Le titre pompeux de même que les titres des chapitres sont pertinemment choisis dans un but ironique. Ah Q n'est pas un héros légendaire pour qu'on écrive son histoire véritable. Mais le mot véritable laisse un soupçon concernant l'histoire légendaire de Ah Q. Existe-il alors une ou plusieurs histoires mensongères sur ce personnage curieux? L'auteur commence dans le premier chapitre qui est une sorte de préface par nous expliquer son choix du titre; un choix romanesque selon lui.

Ah Q est un ouvrier, maigre, pauvre, haineux, curieux, naïf, servile, cynique, belliqueux et poltron, qui entre dans des rixes d'où il sort battu et humilié, mais il trouve sa revanche bien forgée dans son esprit contre ses ennemis. La nouvelle a pour cadre historique la révolution de 1911 en Chine, et pour lieu un village où existe un abîme entre riches et pauvres. L'histoire de cette révolution apparaît dans cette nouvelle comme la guerre du Vietnam dans le film Forrest Gump, c'est-à-dire autour d'un idiot du village. Cette révolution inachevée voire ratée n'a rien changé au fond dans ces différences flagrantes entre riches et pauvres.

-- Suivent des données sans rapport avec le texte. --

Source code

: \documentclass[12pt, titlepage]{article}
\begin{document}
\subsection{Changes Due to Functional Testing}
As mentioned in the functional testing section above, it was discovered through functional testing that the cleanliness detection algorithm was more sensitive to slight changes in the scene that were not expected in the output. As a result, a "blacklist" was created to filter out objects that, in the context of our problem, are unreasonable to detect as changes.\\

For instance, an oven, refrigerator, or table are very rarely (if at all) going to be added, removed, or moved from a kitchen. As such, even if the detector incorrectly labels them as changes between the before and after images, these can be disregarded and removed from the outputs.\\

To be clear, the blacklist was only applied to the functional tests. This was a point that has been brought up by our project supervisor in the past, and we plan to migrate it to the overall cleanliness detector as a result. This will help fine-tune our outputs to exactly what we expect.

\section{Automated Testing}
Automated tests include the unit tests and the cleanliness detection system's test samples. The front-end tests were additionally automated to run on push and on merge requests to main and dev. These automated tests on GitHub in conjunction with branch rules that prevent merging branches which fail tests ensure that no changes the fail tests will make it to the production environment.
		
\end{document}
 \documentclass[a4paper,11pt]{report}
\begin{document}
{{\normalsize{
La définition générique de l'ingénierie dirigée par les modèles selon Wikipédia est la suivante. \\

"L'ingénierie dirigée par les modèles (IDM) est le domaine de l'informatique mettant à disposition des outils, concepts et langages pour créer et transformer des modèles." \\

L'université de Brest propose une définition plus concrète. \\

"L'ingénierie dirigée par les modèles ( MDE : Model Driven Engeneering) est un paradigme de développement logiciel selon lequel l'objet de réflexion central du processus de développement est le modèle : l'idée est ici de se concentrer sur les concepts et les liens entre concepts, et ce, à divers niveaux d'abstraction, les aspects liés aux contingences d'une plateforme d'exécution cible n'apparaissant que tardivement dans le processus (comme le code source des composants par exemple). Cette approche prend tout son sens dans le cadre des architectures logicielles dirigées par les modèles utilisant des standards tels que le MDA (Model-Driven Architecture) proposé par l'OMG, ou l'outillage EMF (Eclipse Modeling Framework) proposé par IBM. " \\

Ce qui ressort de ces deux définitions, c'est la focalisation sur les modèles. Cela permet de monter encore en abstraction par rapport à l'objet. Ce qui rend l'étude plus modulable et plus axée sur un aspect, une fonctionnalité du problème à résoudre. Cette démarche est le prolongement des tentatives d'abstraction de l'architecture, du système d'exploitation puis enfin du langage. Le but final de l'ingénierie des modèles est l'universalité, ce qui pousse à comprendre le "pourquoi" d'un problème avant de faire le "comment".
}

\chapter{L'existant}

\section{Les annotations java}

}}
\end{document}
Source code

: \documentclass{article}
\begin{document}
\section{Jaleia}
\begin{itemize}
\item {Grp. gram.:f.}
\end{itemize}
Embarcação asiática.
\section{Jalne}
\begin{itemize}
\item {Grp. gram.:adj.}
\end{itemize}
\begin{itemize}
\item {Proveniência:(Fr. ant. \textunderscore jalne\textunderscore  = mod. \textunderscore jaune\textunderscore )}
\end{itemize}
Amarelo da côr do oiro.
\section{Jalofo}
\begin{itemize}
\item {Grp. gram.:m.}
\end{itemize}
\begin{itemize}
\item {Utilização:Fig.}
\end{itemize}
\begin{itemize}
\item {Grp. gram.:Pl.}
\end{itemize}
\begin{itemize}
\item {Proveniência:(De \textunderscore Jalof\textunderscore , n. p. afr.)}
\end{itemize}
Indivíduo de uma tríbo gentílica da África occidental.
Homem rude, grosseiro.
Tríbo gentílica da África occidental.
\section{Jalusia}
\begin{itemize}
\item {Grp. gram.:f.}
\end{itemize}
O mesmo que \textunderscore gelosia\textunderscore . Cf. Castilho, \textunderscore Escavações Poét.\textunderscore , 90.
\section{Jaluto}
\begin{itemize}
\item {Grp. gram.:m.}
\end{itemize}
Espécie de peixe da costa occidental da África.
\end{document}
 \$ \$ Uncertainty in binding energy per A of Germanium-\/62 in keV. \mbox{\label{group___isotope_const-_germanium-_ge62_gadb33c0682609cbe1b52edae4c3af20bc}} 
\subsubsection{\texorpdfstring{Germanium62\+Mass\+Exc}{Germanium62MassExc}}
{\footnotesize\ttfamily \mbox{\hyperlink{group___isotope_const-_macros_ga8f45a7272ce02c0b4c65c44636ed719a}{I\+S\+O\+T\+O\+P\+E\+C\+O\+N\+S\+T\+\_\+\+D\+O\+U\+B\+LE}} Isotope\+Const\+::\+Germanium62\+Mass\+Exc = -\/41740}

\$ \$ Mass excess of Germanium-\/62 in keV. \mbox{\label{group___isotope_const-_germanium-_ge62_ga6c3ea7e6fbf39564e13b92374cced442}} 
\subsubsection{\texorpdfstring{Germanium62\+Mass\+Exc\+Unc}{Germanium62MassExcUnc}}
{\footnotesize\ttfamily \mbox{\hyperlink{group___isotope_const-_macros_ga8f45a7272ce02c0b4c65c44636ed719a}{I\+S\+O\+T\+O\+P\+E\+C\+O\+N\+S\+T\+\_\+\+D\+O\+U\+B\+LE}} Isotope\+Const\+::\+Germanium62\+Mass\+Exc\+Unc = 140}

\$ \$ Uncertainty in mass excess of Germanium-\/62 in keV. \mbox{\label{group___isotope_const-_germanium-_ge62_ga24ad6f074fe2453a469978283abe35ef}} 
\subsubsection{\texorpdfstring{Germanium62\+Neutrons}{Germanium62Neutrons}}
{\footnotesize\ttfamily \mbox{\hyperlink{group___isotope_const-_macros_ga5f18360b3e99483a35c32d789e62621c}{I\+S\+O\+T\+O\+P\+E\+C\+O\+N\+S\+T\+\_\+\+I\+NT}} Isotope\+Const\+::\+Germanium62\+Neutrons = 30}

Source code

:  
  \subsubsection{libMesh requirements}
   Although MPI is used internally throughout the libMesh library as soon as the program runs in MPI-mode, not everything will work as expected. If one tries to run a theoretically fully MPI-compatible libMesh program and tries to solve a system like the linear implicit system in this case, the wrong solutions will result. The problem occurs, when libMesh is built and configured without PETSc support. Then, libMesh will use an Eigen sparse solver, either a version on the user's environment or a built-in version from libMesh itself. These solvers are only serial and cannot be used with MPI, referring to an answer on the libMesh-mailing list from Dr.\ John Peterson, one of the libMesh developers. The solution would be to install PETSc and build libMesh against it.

Dans cette nouvelle écrite progressivement (une progression en crescendo de l'humour à la tragédie) Lu Xun fait preuve d'un grand talent ; un talent plein de ruse dans la création d'un personnage complexe qu'il fait passer pour réel (une simple biographie) comme le ferait plus tard Borges, ainsi qu'un talent cruel qui mélange le comique le plus hilarant au tragique le plus amer comme son contemporain européen Kafka.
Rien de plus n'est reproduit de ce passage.